• [WHAT THE TASK ASKS] Each line of the records is to be returned verbatim, with the images omitted.
::: PROVIDED RECORDS
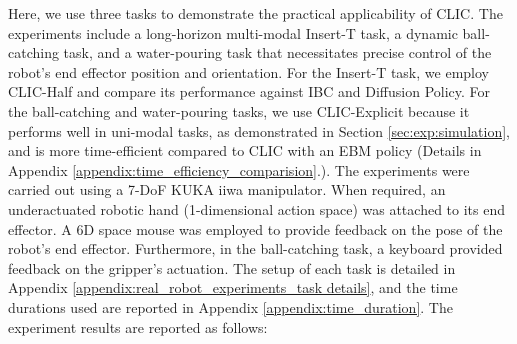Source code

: Here, we use three tasks to demonstrate the practical applicability of CLIC.
The experiments include a long-horizon multi-modal Insert-T task, a dynamic ball-catching task, and a water-pouring task that necessitates precise control of the robot's end effector position and orientation. 
For the Insert-T task, we employ CLIC-Half and compare its performance against IBC and Diffusion Policy.
For the ball-catching and water-pouring tasks, we use CLIC-Explicit because it performs well in uni-modal tasks, as demonstrated in Section \ref{sec:exp:simulation}, and is more time-efficient compared to CLIC with an EBM policy (Details in Appendix \ref{appendix:time_efficiency_comparision}.).
The experiments were carried out using a 7-DoF KUKA iiwa manipulator. When required, an underactuated robotic hand (1-dimensional action space) was attached to its end effector. A 6D space mouse was employed to provide feedback on the pose of the robot's end effector. Furthermore, in the ball-catching task, a keyboard provided feedback on the gripper's actuation. 
The setup of each task is detailed in Appendix \ref{appendix:real_robot_experiments_task details}, and the time durations used are reported in Appendix \ref{appendix:time_duration}. 
The experiment results are reported as follows:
::::::
• [RESULT]
Source code

: Here, we use three tasks to demonstrate the practical applicability of CLIC.
The experiments include a long-horizon multi-modal Insert-T task, a dynamic ball-catching task, and a water-pouring task that necessitates precise control of the robot's end effector position and orientation. 
For the Insert-T task, we employ CLIC-Half and compare its performance against IBC and Diffusion Policy.
For the ball-catching and water-pouring tasks, we use CLIC-Explicit because it performs well in uni-modal tasks, as demonstrated in Section \ref{sec:exp:simulation}, and is more time-efficient compared to CLIC with an EBM policy (Details in Appendix \ref{appendix:time_efficiency_comparision}.).
The experiments were carried out using a 7-DoF KUKA iiwa manipulator. When required, an underactuated robotic hand (1-dimensional action space) was attached to its end effector. A 6D space mouse was employed to provide feedback on the pose of the robot's end effector. Furthermore, in the ball-catching task, a keyboard provided feedback on the gripper's actuation. 
The setup of each task is detailed in Appendix \ref{appendix:real_robot_experiments_task details}, and the time durations used are reported in Appendix \ref{appendix:time_duration}. 
The experiment results are reported as follows:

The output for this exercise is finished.